- [About this task]
The result should be every line in the material below containing the string "express".

*** Opening Dataset entries ***

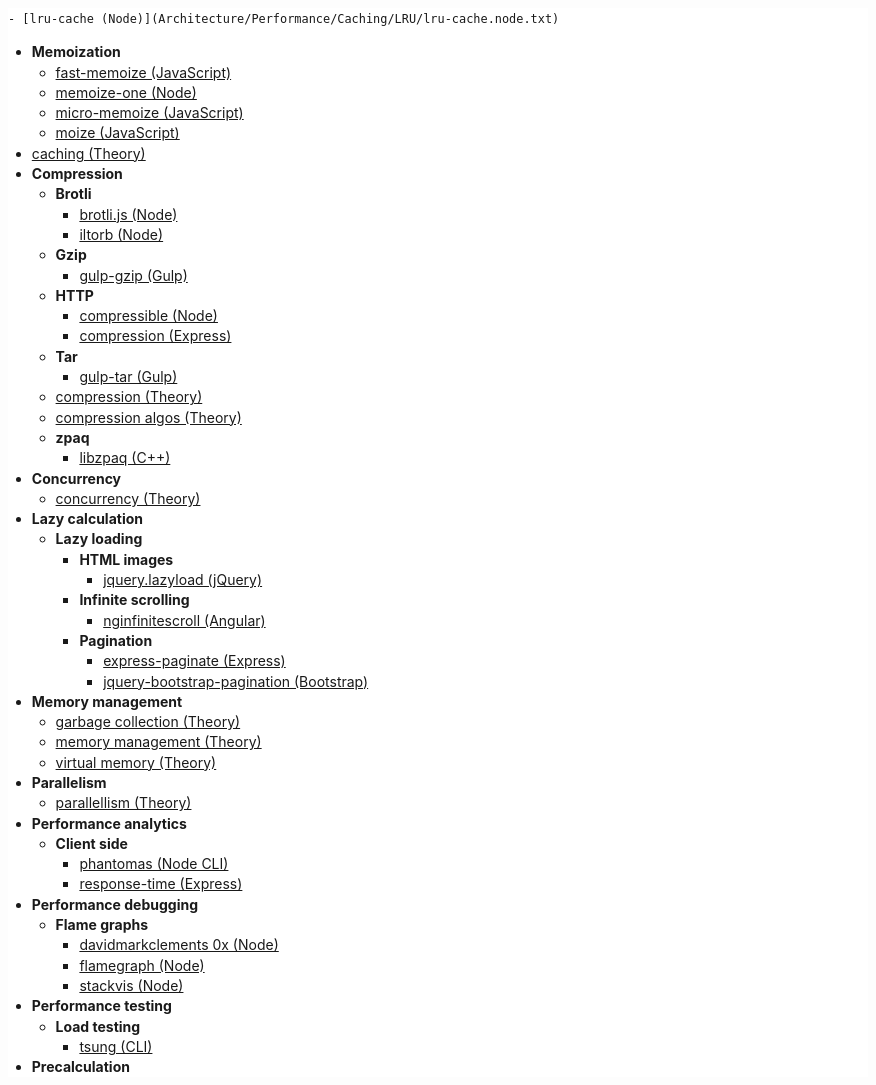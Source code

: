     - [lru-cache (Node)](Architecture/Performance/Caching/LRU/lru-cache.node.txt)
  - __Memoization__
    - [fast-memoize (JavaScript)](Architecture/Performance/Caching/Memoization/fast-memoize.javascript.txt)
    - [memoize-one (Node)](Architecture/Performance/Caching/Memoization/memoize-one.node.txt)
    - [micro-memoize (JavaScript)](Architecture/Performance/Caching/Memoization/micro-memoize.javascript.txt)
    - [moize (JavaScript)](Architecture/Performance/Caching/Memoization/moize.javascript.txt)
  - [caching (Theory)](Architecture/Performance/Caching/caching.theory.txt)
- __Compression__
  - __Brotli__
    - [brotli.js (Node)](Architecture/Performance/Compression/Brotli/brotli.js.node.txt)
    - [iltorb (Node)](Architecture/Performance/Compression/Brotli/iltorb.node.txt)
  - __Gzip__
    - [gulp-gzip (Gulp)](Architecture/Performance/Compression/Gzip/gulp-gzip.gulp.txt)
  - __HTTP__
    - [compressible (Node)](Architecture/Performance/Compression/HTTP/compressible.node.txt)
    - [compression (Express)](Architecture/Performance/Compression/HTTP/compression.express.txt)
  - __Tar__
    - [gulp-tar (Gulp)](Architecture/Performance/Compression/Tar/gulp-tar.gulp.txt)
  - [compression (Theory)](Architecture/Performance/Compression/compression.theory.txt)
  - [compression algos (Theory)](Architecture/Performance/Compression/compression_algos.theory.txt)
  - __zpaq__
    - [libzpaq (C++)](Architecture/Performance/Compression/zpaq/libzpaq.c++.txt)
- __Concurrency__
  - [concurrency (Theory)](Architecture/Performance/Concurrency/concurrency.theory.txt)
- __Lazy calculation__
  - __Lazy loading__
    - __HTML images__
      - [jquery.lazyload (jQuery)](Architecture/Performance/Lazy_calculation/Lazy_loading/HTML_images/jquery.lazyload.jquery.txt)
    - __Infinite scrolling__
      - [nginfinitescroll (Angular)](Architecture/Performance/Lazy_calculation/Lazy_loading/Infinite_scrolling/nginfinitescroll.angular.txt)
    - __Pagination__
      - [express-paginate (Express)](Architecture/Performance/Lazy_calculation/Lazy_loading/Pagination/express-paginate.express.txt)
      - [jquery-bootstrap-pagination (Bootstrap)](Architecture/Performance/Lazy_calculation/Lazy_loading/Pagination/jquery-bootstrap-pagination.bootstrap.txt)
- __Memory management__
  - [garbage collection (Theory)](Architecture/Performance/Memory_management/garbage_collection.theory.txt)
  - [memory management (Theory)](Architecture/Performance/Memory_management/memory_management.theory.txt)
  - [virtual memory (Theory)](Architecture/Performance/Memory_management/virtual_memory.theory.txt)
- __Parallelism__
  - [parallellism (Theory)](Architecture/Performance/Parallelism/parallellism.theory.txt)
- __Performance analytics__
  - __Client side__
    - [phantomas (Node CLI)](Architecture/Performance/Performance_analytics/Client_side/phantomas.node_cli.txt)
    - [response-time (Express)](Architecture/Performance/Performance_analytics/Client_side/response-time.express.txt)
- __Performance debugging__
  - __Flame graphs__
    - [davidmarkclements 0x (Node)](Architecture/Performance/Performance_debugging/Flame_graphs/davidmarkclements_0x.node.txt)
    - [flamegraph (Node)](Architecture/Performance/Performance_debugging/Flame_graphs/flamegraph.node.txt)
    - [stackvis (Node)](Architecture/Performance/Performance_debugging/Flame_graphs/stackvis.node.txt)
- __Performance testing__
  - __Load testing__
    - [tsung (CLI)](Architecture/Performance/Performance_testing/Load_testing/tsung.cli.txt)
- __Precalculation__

*** Closing Dataset entries ***
*** Opening Dataset entries ***

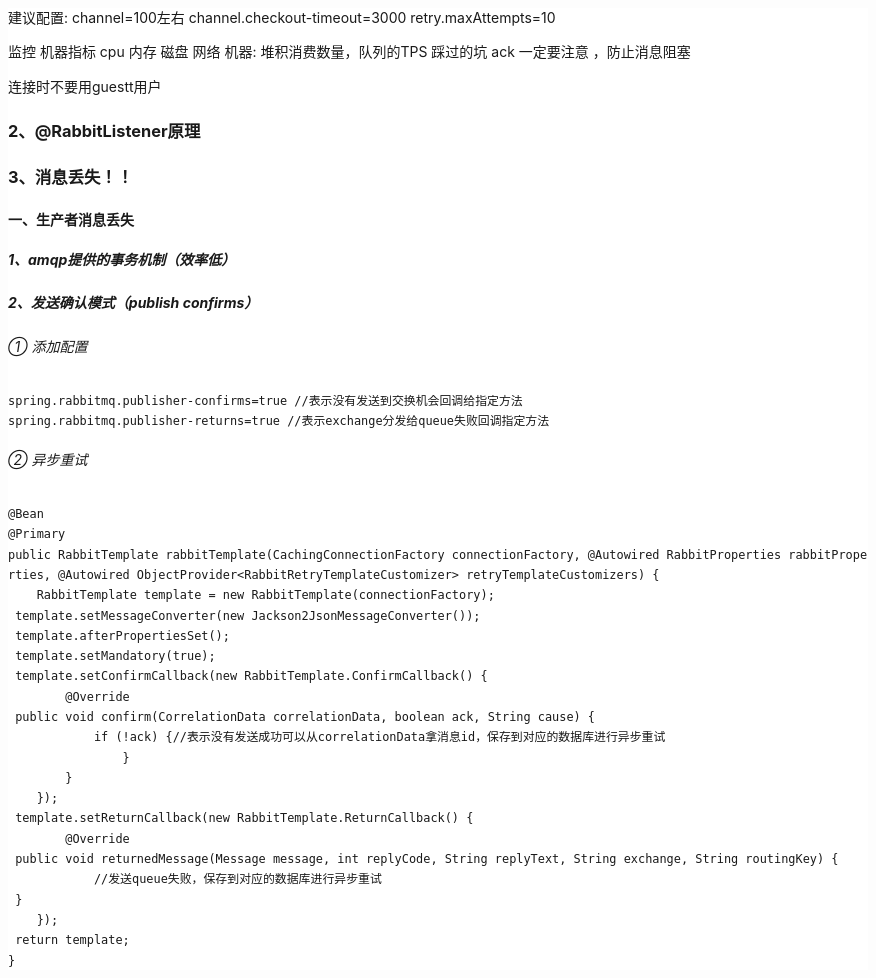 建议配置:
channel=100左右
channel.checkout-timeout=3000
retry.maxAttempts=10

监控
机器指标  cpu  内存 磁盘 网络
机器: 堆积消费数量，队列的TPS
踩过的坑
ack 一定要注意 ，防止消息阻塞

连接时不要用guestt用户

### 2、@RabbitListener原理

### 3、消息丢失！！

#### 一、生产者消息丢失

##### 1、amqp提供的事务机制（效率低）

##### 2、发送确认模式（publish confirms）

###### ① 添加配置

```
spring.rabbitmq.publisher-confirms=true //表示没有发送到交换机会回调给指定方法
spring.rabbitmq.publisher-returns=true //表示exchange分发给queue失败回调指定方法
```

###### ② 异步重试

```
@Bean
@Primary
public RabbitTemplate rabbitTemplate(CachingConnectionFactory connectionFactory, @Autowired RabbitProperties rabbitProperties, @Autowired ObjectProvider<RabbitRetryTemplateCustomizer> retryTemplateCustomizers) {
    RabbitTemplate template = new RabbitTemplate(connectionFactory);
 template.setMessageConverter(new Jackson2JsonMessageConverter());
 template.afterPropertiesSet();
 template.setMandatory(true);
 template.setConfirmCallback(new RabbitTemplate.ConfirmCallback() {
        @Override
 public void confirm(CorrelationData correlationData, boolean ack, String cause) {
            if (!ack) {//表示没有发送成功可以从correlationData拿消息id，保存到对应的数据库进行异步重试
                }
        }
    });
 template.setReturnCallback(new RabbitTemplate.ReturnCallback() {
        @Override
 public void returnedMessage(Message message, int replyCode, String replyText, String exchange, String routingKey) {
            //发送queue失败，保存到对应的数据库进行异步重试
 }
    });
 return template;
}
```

*** Closing Dataset entries ***
*** Opening Dataset entries ***

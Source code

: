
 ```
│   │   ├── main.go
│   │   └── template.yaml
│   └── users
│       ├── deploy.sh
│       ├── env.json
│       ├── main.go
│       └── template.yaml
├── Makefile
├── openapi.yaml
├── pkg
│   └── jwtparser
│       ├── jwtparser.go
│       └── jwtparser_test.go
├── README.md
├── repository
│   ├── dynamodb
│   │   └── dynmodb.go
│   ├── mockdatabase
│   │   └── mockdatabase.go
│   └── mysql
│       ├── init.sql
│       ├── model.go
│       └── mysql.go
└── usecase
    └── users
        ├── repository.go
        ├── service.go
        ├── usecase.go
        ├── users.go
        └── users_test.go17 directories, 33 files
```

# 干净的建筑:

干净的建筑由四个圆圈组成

*** Closing Dataset entries ***

- [Result of the task]
    - [compression (Express)](Architecture/Performance/Compression/HTTP/compression.express.txt)
      - [express-paginate (Express)](Architecture/Performance/Lazy_calculation/Lazy_loading/Pagination/express-paginate.express.txt)
    - [response-time (Express)](Architecture/Performance/Performance_analytics/Client_side/response-time.express.txt)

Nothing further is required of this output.